◆ Material to process
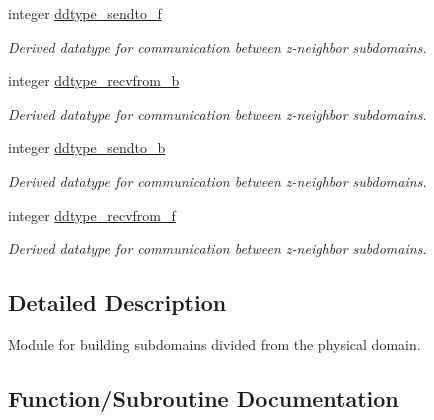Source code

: \textbf{ }\par
\begin{DoxyCompactItemize}
\item 
integer \mbox{\hyperlink{namespacempi__subdomain_a4f3d66535b947c7afee75e6e73a47206}{ddtype\+\_\+sendto\+\_\+f}}
\begin{DoxyCompactList}\small\item\em Derived datatype for communication between z-\/neighbor subdomains. \end{DoxyCompactList}\item 
integer \mbox{\hyperlink{namespacempi__subdomain_ad6462f18c8c68c076005957e9d062252}{ddtype\+\_\+recvfrom\+\_\+b}}
\begin{DoxyCompactList}\small\item\em Derived datatype for communication between z-\/neighbor subdomains. \end{DoxyCompactList}\item 
integer \mbox{\hyperlink{namespacempi__subdomain_a7a2af0322a7aaa435951a5432859687a}{ddtype\+\_\+sendto\+\_\+b}}
\begin{DoxyCompactList}\small\item\em Derived datatype for communication between z-\/neighbor subdomains. \end{DoxyCompactList}\item 
integer \mbox{\hyperlink{namespacempi__subdomain_a4da19838e8bc3934ad5c24db424bec2c}{ddtype\+\_\+recvfrom\+\_\+f}}
\begin{DoxyCompactList}\small\item\em Derived datatype for communication between z-\/neighbor subdomains. \end{DoxyCompactList}\end{DoxyCompactItemize}



\subsection{Detailed Description}
Module for building subdomains divided from the physical domain. 

\subsection{Function/\+Subroutine Documentation}
\mbox{\label{namespacempi__subdomain_a55659431068678c08d21847338390ea8}}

◆ Task details
For this exercise, return every entry verbatim and omit all pictures.

◆ Result of the exercise
Source code

: \textbf{ }\par
\begin{DoxyCompactItemize}
\item 
integer \mbox{\hyperlink{namespacempi__subdomain_a4f3d66535b947c7afee75e6e73a47206}{ddtype\+\_\+sendto\+\_\+f}}
\begin{DoxyCompactList}\small\item\em Derived datatype for communication between z-\/neighbor subdomains. \end{DoxyCompactList}\item 
integer \mbox{\hyperlink{namespacempi__subdomain_ad6462f18c8c68c076005957e9d062252}{ddtype\+\_\+recvfrom\+\_\+b}}
\begin{DoxyCompactList}\small\item\em Derived datatype for communication between z-\/neighbor subdomains. \end{DoxyCompactList}\item 
integer \mbox{\hyperlink{namespacempi__subdomain_a7a2af0322a7aaa435951a5432859687a}{ddtype\+\_\+sendto\+\_\+b}}
\begin{DoxyCompactList}\small\item\em Derived datatype for communication between z-\/neighbor subdomains. \end{DoxyCompactList}\item 
integer \mbox{\hyperlink{namespacempi__subdomain_a4da19838e8bc3934ad5c24db424bec2c}{ddtype\+\_\+recvfrom\+\_\+f}}
\begin{DoxyCompactList}\small\item\em Derived datatype for communication between z-\/neighbor subdomains. \end{DoxyCompactList}\end{DoxyCompactItemize}



\subsection{Detailed Description}
Module for building subdomains divided from the physical domain. 

\subsection{Function/\+Subroutine Documentation}
\mbox{\label{namespacempi__subdomain_a55659431068678c08d21847338390ea8}}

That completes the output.